Posted by: David Horton | Mar 22, 2012 10:14:44 PM

Roger, the U.S. Supreme Court's recent decision in Marmet Health Care Center, Inc. v. Brown seems to undercut the suggestion that Justice Thomas might not have signed onto Concepcion had that case made its way to the Supreme Court from a state court proceeding. In Marmet, the U.S. Supreme Court unanimously applied Concepcion to a state court proceeding to hold a state judicial precedent grounded in state public policy was preempted by the FAA.

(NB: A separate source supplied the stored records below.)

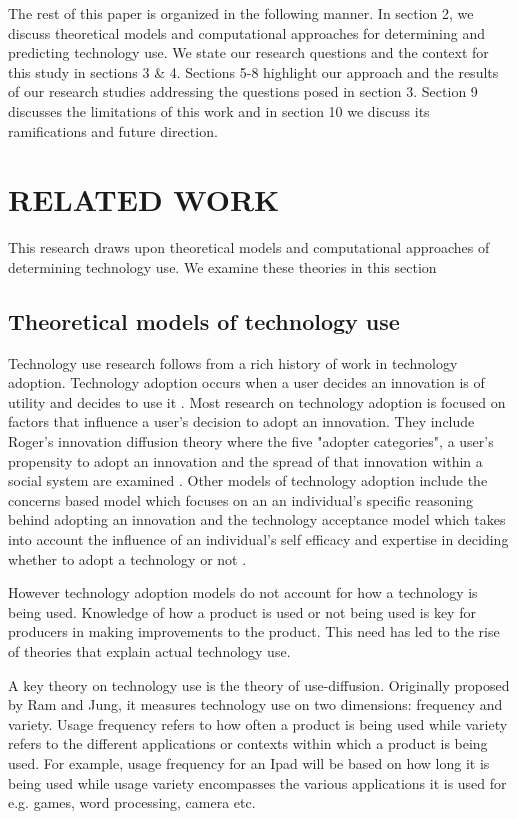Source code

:\documentclass{acm_proc_article-sp}
\begin{document}
The rest of this paper is organized in the following manner. In section 2, we discuss theoretical models and computational approaches for determining and predicting technology use. We state our research questions and the context for this study in sections 3 \& 4. Sections 5-8 highlight our approach and the results of our research studies addressing the questions posed in section 3. Section 9 discusses the limitations of this work and in section 10 we discuss its ramifications and future direction.
 
\section{RELATED WORK} \label{section:relatedwork}
This research draws upon theoretical models and computational approaches of determining technology use. We examine these theories in this section
\subsection{Theoretical models of technology use}
Technology use research follows from a rich history of work in technology adoption. Technology adoption occurs when a user decides an innovation is of utility and decides to use it \cite{straub2009understanding}. Most research on technology adoption is focused on factors that influence a user's decision to adopt an innovation. They include Roger's innovation diffusion theory where the five "adopter categories", a user's propensity to adopt an innovation and the spread of that innovation within a social system are examined \cite{rogers2010diffusion}. Other models of technology adoption include the concerns based model which focuses on an an individual's specific reasoning behind adopting an innovation \cite{fuller1975concerns, hall1979concerns} and the technology acceptance model \cite{legris2003people} which takes into account the influence of an individual's self efficacy and expertise in deciding whether to adopt a technology or not \cite{legris2003people}.

However technology adoption models do not account for how a technology is being used. Knowledge of how a product is used or not being used is key for producers in making improvements to the product. This need has led to the rise of theories that explain actual technology use.

A key theory on technology use is the theory of use-diffusion. Originally proposed by Ram and Jung\cite{ram1990conceptualization}, it measures technology use on two dimensions: frequency and variety. Usage frequency refers to how often a product is being used while variety refers to the different applications or contexts within which a product is being used. For example, usage frequency for an Ipad will be based on how long it is being used while usage variety encompasses the various applications it is used for e.g. games, word processing, camera etc.
\end{document}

Posted by: Anonymous | Mar 22, 2012 8:44:49 PM

Michael -

Interesting article. One great point you raise in Part III that I was not aware of is the difference between how the state and federal courts are dealing with PAGA in light of Concepcion. As you note, federal courts are analogizing PAGA to the Discover Bank rule and finding it preempted, while the state courts are pushing back, daring the Supreme Court to find PAGA preempted, but perhaps confident that Thomas would not vote to do so in a state court case. Not having looked at the cases, and not being as up on Erie as I probably should be, let me ask you a question: short of a US Supreme Court decision on PAGA, does one side have to give? That is, is a California state court determination that PAGA is not preempted by the FAA a state court interpretation of a state statute that is binding on the federal courts under Erie, or is a federal court determination that PAGA is preempted a federal court interpretation of federal law that is binding on the state courts under the Supremacy Clause? (Or neither?) The combination of Concepcion and Thomas's refusal to endorse Southland is creating some fascinating federalism issues.

Posted by: Roger Perlstadt | Mar 21, 2012 3:14:57 PM

Roger,

Those are some great points. You may want to check out Part III of my article "Purpose, Precedent, and Politics: Why AT&T Mobility Cover Less Than You Think" where I discuss how Concepcion would'be been decided differently had it come to the Supreme Court via state court in the ways you suggest. I think your CAFA point is dead on and is something a lot of plaintiffs side attorneys have told me they are now focused on.

Posted by: Michael Helfand | Mar 19, 2012 11:21:47 PM

One interesting aspect of the Concepcion discussion that I think gets overlooked is the role of the Class Action Fairness Act. Others have noted (and I tend to agree) that Thomas may not have signed onto finding the Discover Bank rule preempted if the case had come up through the state courts. That is, if Discover Bank itself had been appealed from the California Supreme Court to the US Supreme Court, Thomas (based on his "Southland was wrong" line of dissents) would like not have found the Discover Bank rule preempted. Instead, however, because the issue came up through the federal courts in Concepcion, he was free to find preemption. But why was the Concepcion litigation in federal, not state court? The Class Action Fairness Act (CAFA). Plaintiffs' claims in Concepcion were all state law claims, but CAFA removed the complete diversity requirement from certain large class actions. If Justice Thomas continues to refuse to apply the FAA to state court cases (which I've got no reason to doubt he will), I think the difference between which class actions can stay in state court and avoid removal under CAFA (like, I presume, Brewer) will mean the difference between which class actions are going to be subject to Concepcion-like scrutiny of unconscionability determinations.

Posted by: Roger Perlstadt | Mar 19, 2012 3:57:20 PM

Just a quick plug on the subject. For those of you interested in AT&T Mobility v. Concepcion, Myriam Gilles is hosting a wonderful half-day conference on the subject on April 26, 2012, at Cardozo Law School. It features panels with a great combination of well-established practitioners (Gary Freedman, Paul Bland, Elizabeth Cabraser, Stephen Weiss, Will Wade-Gery, and Deepak Gupta) and wonderful scholars (Judith Resnik, Charles Silver, Jean Sternlight, Nina Pillard, and Brian Fitzpatrick and yours truly).